— EXERCISE DESCRIPTION —
Repeat exactly, and only, the lines from the one containing "también es importante" through the end of the records.

— STORED DATA —
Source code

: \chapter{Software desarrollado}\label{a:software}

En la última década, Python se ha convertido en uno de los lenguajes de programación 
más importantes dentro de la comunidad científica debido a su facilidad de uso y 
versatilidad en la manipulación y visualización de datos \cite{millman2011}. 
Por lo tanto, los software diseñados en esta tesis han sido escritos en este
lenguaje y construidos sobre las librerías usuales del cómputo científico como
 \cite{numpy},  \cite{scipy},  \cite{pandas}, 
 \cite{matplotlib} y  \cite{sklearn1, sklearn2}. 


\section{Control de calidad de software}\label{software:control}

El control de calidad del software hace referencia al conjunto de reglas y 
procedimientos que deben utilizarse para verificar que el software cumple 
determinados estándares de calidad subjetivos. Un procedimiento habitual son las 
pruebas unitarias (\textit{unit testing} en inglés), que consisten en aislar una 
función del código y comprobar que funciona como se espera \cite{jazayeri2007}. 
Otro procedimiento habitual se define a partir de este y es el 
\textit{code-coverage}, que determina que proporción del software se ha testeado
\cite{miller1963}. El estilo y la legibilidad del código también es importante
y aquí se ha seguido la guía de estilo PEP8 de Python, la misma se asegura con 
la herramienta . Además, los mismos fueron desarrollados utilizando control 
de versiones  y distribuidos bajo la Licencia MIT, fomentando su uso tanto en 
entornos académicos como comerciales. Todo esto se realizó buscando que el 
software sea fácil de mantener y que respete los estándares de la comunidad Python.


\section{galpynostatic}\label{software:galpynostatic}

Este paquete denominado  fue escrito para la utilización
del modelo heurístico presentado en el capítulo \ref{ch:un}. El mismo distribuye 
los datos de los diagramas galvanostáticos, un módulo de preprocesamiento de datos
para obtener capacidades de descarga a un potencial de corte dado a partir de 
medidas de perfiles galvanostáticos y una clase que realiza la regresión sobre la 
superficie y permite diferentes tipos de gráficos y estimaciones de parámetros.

— RESULT OF THE EXERCISE —
\cite{miller1963}. El estilo y la legibilidad del código también es importante
y aquí se ha seguido la guía de estilo PEP8 de Python, la misma se asegura con 
la herramienta . Además, los mismos fueron desarrollados utilizando control 
de versiones  y distribuidos bajo la Licencia MIT, fomentando su uso tanto en 
entornos académicos como comerciales. Todo esto se realizó buscando que el 
software sea fácil de mantener y que respete los estándares de la comunidad Python.


\section{galpynostatic}\label{software:galpynostatic}

Este paquete denominado  fue escrito para la utilización
del modelo heurístico presentado en el capítulo \ref{ch:un}. El mismo distribuye 
los datos de los diagramas galvanostáticos, un módulo de preprocesamiento de datos
para obtener capacidades de descarga a un potencial de corte dado a partir de 
medidas de perfiles galvanostáticos y una clase que realiza la regresión sobre la 
superficie y permite diferentes tipos de gráficos y estimaciones de parámetros.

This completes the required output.